Fifty Shades of Grey

Author: E.L. James

Buy It: Amazon

Entertainment Value: 1/10

Life Value: 3/10

Read If: You are desperately bored and have a neophyte curiosity in bondage and power exchange sexuality.

Do Not Read If: You have an active sex life or enjoy well-written prose, a good plot, or character development.

As a writer, I had to see what all the fuss was about.

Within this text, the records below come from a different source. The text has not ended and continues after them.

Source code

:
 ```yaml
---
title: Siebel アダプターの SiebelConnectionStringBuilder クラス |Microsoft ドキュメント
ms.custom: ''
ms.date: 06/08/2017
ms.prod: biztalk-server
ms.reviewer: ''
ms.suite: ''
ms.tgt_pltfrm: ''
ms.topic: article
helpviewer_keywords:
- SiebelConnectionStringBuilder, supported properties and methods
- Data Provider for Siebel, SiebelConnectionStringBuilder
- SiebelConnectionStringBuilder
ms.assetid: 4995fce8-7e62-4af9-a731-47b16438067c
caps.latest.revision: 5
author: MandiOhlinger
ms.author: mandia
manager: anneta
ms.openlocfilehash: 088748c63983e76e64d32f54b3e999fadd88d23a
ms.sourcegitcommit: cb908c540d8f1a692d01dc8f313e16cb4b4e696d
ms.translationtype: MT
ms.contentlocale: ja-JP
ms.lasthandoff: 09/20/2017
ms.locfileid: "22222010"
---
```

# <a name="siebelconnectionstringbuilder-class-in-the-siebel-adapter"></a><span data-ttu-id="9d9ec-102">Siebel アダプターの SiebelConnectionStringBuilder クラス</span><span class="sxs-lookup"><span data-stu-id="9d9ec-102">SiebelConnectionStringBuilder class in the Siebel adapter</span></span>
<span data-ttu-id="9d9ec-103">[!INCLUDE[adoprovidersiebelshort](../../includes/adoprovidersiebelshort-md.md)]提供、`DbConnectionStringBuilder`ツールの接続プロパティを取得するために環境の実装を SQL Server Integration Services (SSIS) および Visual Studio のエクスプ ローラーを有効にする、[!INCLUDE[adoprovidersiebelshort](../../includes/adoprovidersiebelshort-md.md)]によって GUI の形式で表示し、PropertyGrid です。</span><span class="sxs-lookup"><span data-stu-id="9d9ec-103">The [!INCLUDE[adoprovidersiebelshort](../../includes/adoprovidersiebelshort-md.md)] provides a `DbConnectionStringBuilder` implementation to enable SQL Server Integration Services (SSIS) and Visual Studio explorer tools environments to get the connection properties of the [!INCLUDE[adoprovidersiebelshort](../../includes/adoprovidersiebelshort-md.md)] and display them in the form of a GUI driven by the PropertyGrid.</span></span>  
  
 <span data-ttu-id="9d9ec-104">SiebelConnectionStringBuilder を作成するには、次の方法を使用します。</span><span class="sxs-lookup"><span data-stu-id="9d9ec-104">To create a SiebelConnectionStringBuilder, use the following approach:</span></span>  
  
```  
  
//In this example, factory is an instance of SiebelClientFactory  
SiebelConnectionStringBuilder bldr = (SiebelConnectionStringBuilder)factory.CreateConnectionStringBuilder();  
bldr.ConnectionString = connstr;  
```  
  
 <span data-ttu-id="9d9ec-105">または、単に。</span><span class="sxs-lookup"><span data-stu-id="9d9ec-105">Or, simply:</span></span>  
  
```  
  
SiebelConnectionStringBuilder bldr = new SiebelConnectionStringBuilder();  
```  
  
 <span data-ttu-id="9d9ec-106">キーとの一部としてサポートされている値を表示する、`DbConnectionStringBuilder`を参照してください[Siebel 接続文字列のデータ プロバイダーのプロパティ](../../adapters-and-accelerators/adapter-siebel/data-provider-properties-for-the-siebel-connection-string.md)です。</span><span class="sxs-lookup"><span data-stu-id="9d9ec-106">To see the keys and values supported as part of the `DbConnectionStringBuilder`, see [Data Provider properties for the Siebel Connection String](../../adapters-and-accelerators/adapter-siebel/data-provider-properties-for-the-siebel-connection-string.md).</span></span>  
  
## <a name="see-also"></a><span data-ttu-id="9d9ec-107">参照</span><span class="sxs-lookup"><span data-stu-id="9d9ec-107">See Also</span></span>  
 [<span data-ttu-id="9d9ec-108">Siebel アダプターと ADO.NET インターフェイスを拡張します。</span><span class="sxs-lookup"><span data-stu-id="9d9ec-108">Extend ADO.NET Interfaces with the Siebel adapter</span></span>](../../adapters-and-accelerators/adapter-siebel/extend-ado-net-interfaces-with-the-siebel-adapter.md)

My tipping point was when I was sitting on a plane and EVERY FEMALE in an adjacent row to mine was reading this book while rubbing their legs together like a grasshopper in song (or the mythical figure from Joe Rogan’s “Hey therd, Delilah” bit). Right from the start, the book was a disappointment. The voice of the main female character was as flat and puerile as a Spanish soap star character, only worse. I suffered through the initial pages of ‘storyline’, with patience seldom employed by those engaging in porn. Which is really what this is. My instinct trained by years on the internet was just to fast forward, but I needed to see what this whole epidemic was about. When they finally got to the sex the book was tolerable, and written with a good understanding of the power exchange dynamic. But dialogue from the female lead was so poorly written that it pulled you right out of the fantasy. In the midst of some heavy, graphic sex she would exclaim “Oh Jeez!” – Oh jeez? Really? Nothing like “Oh Jeez” to send the blood cells hastily retreating from the genitals.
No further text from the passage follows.